■ **INPUT MATERIAL**
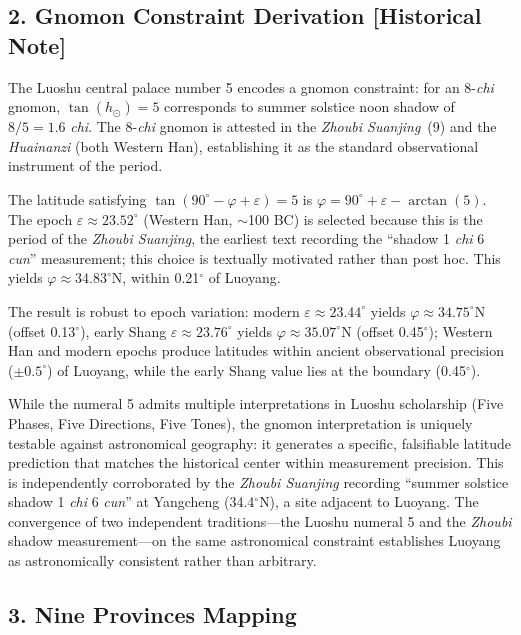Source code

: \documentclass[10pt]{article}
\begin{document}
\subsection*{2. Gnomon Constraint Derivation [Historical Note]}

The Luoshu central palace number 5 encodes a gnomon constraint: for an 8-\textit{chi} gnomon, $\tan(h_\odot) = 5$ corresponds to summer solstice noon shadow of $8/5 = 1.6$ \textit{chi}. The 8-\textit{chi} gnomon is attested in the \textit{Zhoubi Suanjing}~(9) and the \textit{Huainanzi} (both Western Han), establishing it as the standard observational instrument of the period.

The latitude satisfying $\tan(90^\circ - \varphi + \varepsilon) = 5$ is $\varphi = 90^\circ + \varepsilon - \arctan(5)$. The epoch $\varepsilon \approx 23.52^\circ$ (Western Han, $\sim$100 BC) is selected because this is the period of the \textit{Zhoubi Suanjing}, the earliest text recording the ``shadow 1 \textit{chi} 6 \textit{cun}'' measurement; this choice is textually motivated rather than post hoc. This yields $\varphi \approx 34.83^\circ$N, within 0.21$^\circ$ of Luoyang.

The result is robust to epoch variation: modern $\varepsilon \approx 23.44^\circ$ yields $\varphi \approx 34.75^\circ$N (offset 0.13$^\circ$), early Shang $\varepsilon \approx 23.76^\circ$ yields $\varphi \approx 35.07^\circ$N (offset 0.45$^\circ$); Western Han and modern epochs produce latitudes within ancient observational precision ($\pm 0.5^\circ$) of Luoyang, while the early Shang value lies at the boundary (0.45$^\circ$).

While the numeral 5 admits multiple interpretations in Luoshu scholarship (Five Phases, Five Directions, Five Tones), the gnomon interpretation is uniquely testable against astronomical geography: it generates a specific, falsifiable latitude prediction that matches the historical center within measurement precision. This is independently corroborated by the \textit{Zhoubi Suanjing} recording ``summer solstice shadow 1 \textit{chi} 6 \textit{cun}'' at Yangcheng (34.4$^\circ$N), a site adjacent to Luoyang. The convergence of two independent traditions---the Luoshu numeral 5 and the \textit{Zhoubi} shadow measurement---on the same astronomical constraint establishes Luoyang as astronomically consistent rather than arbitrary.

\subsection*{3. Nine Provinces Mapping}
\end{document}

* * *

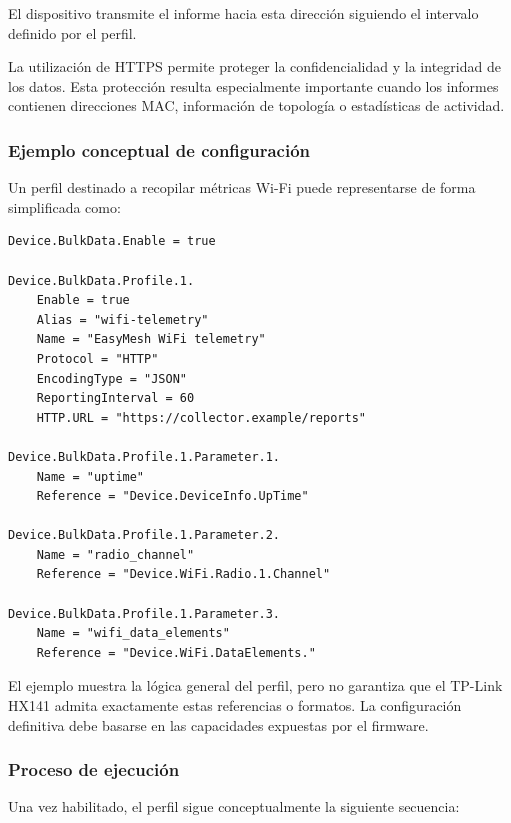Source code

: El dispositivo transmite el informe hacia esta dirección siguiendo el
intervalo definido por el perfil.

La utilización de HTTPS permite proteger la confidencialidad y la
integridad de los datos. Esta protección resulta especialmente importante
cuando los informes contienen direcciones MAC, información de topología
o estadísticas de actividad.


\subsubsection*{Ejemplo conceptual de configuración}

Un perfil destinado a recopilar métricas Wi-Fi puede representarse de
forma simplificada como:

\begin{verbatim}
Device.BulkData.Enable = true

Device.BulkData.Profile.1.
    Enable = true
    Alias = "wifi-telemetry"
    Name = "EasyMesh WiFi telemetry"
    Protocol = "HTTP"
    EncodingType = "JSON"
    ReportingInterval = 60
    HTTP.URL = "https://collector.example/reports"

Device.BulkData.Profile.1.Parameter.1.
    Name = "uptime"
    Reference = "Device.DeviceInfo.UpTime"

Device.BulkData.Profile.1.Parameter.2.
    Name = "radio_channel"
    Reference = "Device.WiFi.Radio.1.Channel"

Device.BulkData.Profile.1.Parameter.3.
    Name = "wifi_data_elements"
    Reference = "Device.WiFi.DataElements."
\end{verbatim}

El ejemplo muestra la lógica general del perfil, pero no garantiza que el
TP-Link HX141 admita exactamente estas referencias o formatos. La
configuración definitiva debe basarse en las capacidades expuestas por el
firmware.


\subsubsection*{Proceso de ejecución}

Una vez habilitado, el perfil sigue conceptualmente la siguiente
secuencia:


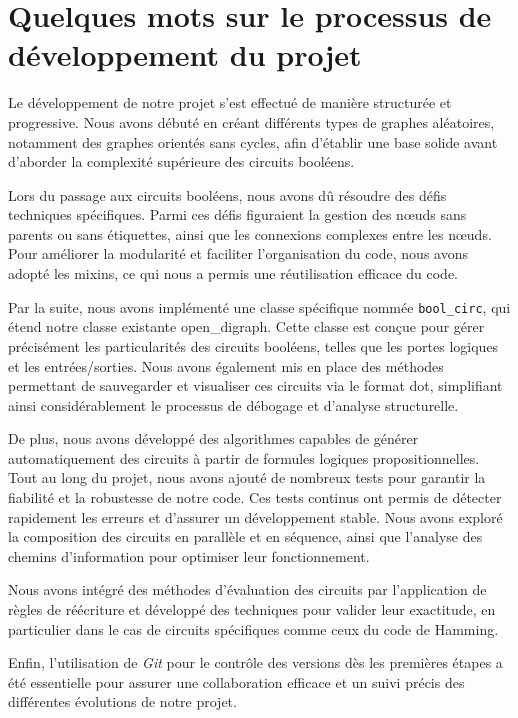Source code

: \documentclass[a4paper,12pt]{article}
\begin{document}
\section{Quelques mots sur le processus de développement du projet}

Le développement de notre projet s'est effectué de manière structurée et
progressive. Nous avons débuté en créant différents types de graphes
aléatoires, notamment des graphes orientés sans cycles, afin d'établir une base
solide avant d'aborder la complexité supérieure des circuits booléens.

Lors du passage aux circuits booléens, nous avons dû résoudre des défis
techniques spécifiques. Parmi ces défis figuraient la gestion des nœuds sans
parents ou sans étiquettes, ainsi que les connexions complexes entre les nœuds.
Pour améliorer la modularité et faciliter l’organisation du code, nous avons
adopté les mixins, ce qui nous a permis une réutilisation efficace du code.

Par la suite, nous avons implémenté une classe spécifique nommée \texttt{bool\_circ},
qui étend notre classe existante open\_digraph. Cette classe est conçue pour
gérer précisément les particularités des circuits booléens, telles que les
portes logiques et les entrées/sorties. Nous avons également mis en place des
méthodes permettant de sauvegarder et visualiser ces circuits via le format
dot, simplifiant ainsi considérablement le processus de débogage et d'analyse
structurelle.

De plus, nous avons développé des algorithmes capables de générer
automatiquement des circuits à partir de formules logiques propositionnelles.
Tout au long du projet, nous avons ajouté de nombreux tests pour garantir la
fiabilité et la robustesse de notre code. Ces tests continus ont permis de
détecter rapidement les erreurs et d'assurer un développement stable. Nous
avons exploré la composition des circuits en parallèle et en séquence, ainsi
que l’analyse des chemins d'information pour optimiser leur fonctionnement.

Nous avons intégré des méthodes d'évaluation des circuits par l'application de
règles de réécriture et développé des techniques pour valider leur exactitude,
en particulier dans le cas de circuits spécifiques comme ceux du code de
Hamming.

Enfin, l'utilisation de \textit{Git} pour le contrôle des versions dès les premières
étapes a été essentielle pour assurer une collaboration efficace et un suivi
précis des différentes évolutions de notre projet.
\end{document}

■ **ACTION ITEM**
Locate the word "sans" in the records and collect each line it appears in.

■ **TASK SOLUTION**
aléatoires, notamment des graphes orientés sans cycles, afin d'établir une base
techniques spécifiques. Parmi ces défis figuraient la gestion des nœuds sans
parents ou sans étiquettes, ainsi que les connexions complexes entre les nœuds.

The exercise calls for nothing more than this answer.